UK – A new industry code for pension charges has received a cautious welcome from the UK government, with pensions minister Steve Webb saying it would serve as "a useful starting point" in improving fee transparency.

The joint code – which has been endorsed by the National Association of Pension Funds (NAPF), its insurance and investment management counterparts ABI and IMA and the Society of Pension Consultants (SPC) – calls for all charges to be stated "clearly and accurately" in writing and for employers to be given examples of how different fee structures affect employer pension pots.

The Pensions Regulator's chief executive Bill Galvin noted that the code came nearly 18 months after it called on the industry to improve transparency.

"We hope and expect that the code will be enthusiastically adopted by providers and the industry," he said.

The code will come into effect in two stages from next year.

At first, it should be applied as a source of best practice.

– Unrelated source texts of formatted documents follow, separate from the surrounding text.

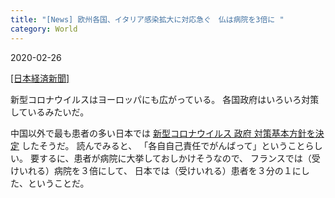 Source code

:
 ```yaml
---
title: "[News] 欧州各国、イタリア感染拡大に対応急ぐ　仏は病院を3倍に "
category: World
---
```


2020-02-26

[[日本経済新聞]](https://www.nikkei.com/article/DGXMZO56004760V20C20A2FF8000/) 

 新型コロナウイルスはヨーロッパにも広がっている。
各国政府はいろいろ対策しているみたいだ。

 中国以外で最も患者の多い日本では
[新型コロナウイルス 政府 対策基本方針を決定](https://www3.nhk.or.jp/news/html/20200225/k10012300241000.html) したそうだ。
読んでみると、
「各自自己責任でがんばって」ということらしい。
要するに、患者が病院に大挙しておしかけそうなので、
フランスでは（受けいれる）病院を３倍にして、
日本では（受けいれる）患者を３分の１にした、ということだ。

Then, from the beginning of April, providers should adopt a standardised approach to fee reporting.

NAPF chief executive Joanne Segars said the code would "put a spotlight on the fine print" of charges, a sentiment echoed by ABI director of life, savings and protection Steve Gay.

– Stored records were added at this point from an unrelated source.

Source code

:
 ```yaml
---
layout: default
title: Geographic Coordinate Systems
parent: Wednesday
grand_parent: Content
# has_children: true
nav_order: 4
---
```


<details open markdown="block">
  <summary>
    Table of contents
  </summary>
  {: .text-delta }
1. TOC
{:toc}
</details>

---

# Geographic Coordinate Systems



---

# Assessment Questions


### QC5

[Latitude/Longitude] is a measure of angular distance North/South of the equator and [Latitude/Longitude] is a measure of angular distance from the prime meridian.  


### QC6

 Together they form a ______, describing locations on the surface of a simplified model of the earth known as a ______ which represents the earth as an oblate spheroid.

"Pension charges have reduced dramatically in recent years, but we need to ensure information is freely available to employers in a format that is concise and meaningful, and helps them to make the right decisions," he said.

Roger Mattingly, president of the SPC, said employers' decisions should be "driven by value, not just cost".

But he warned against cost being the sole concern.

"A 'race to the bottom' on charges would be fraught with danger for members," he said. "This needs to be kept firmly in view when the code comes into operation."

However, the code only received a cautious endorsement from government.

Pensions minister Steve Webb said it would be "a useful starting point" as auto-enrolment was introduced.

He added: "We are looking to the whole of the industry to do the right thing and work together on this and other industry initiatives to improve transparency."

However, he warned that he was prepared to take action on charges "if insufficient progress" were made.

Labour shadow pensions minister Gregg McClymont was similarly cautious in welcoming the industry initiative, saying there was still much work to be done in reforming occupational pension funds.

"The revised code represents a significant step forward, albeit with room for further improvement," he said.

Morten Nilsson, chief executive of Now: Pensions, welcomed the code, saying that "clear, comprehensive and comparable" information on fees would allow employers to make an informed decision when selecting a pension provider.

"Having clarified costs," he added, "the next important issue is whether the investment solution and risk management is appropriate and can deliver decent returns."